__INSTRUCTIONS TO FOLLOW__.
Exact copies of the records below are needed, free of pictures.

[Stored data entries]

▬▬▬▬▬▬▬▬▬▬

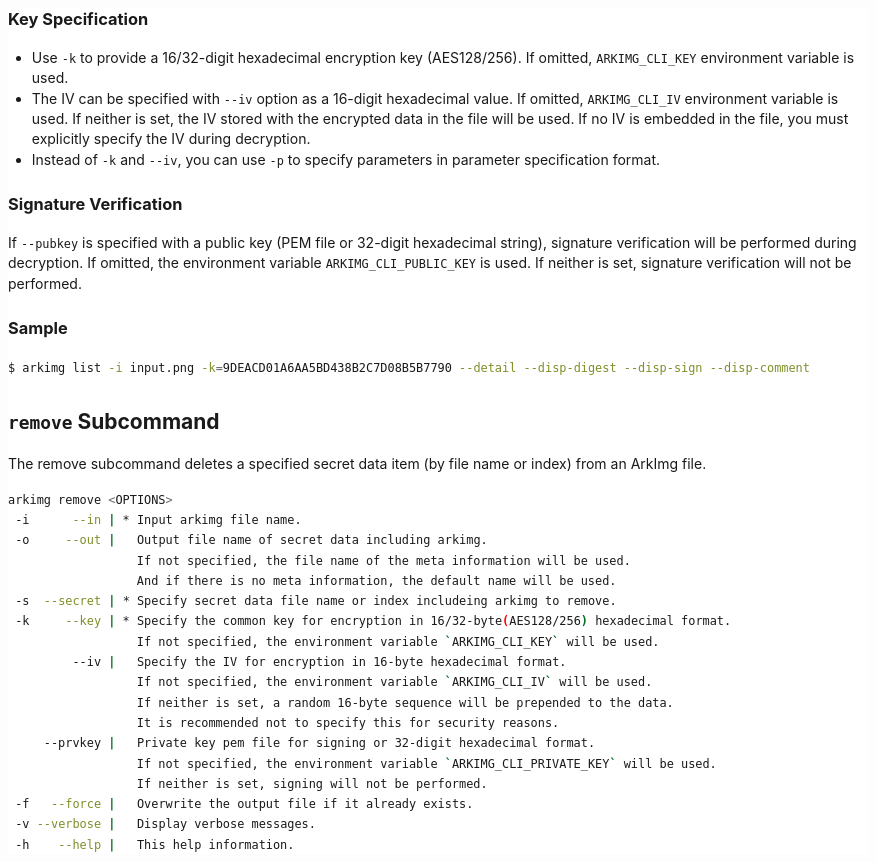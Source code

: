 ### Key Specification

- Use `-k` to provide a 16/32-digit hexadecimal encryption key (AES128/256). If omitted, `ARKIMG_CLI_KEY` environment variable is used.
- The IV can be specified with `--iv` option as a 16-digit hexadecimal value. If omitted, `ARKIMG_CLI_IV` environment variable is used. If neither is set, the IV stored with the encrypted data in the file will be used. If no IV is embedded in the file, you must explicitly specify the IV during decryption.
- Instead of `-k` and `--iv`, you can use `-p` to specify parameters in parameter specification format.

### Signature Verification

If `--pubkey` is specified with a public key (PEM file or 32-digit hexadecimal string), signature verification will be performed during decryption.
If omitted, the environment variable `ARKIMG_CLI_PUBLIC_KEY` is used. If neither is set, signature verification will not be performed.

### Sample

```sh
$ arkimg list -i input.png -k=9DEACD01A6AA5BD438B2C7D08B5B7790 --detail --disp-digest --disp-sign --disp-comment
```

## `remove` Subcommand

The remove subcommand deletes a specified secret data item (by file name or index) from an ArkImg file.

```sh
arkimg remove <OPTIONS>
 -i      --in | * Input arkimg file name.
 -o     --out |   Output file name of secret data including arkimg.
                  If not specified, the file name of the meta information will be used.
                  And if there is no meta information, the default name will be used.
 -s  --secret | * Specify secret data file name or index includeing arkimg to remove.
 -k     --key | * Specify the common key for encryption in 16/32-byte(AES128/256) hexadecimal format.
                  If not specified, the environment variable `ARKIMG_CLI_KEY` will be used.
         --iv |   Specify the IV for encryption in 16-byte hexadecimal format.
                  If not specified, the environment variable `ARKIMG_CLI_IV` will be used.
                  If neither is set, a random 16-byte sequence will be prepended to the data.
                  It is recommended not to specify this for security reasons.
     --prvkey |   Private key pem file for signing or 32-digit hexadecimal format.
                  If not specified, the environment variable `ARKIMG_CLI_PRIVATE_KEY` will be used.
                  If neither is set, signing will not be performed.
 -f   --force |   Overwrite the output file if it already exists.
 -v --verbose |   Display verbose messages.
 -h    --help |   This help information.
```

▬▬▬▬▬▬▬▬▬▬

__RESPONSE TO THIS EXERCISE__.
Source code

: ### Key Specification

- Use `-k` to provide a 16/32-digit hexadecimal encryption key (AES128/256). If omitted, `ARKIMG_CLI_KEY` environment variable is used.
- The IV can be specified with `--iv` option as a 16-digit hexadecimal value. If omitted, `ARKIMG_CLI_IV` environment variable is used. If neither is set, the IV stored with the encrypted data in the file will be used. If no IV is embedded in the file, you must explicitly specify the IV during decryption.
- Instead of `-k` and `--iv`, you can use `-p` to specify parameters in parameter specification format.

### Signature Verification

If `--pubkey` is specified with a public key (PEM file or 32-digit hexadecimal string), signature verification will be performed during decryption.
If omitted, the environment variable `ARKIMG_CLI_PUBLIC_KEY` is used. If neither is set, signature verification will not be performed.

### Sample

```sh
$ arkimg list -i input.png -k=9DEACD01A6AA5BD438B2C7D08B5B7790 --detail --disp-digest --disp-sign --disp-comment
```

## `remove` Subcommand

The remove subcommand deletes a specified secret data item (by file name or index) from an ArkImg file.

```sh
arkimg remove <OPTIONS>
 -i      --in | * Input arkimg file name.
 -o     --out |   Output file name of secret data including arkimg.
                  If not specified, the file name of the meta information will be used.
                  And if there is no meta information, the default name will be used.
 -s  --secret | * Specify secret data file name or index includeing arkimg to remove.
 -k     --key | * Specify the common key for encryption in 16/32-byte(AES128/256) hexadecimal format.
                  If not specified, the environment variable `ARKIMG_CLI_KEY` will be used.
         --iv |   Specify the IV for encryption in 16-byte hexadecimal format.
                  If not specified, the environment variable `ARKIMG_CLI_IV` will be used.
                  If neither is set, a random 16-byte sequence will be prepended to the data.
                  It is recommended not to specify this for security reasons.
     --prvkey |   Private key pem file for signing or 32-digit hexadecimal format.
                  If not specified, the environment variable `ARKIMG_CLI_PRIVATE_KEY` will be used.
                  If neither is set, signing will not be performed.
 -f   --force |   Overwrite the output file if it already exists.
 -v --verbose |   Display verbose messages.
 -h    --help |   This help information.
```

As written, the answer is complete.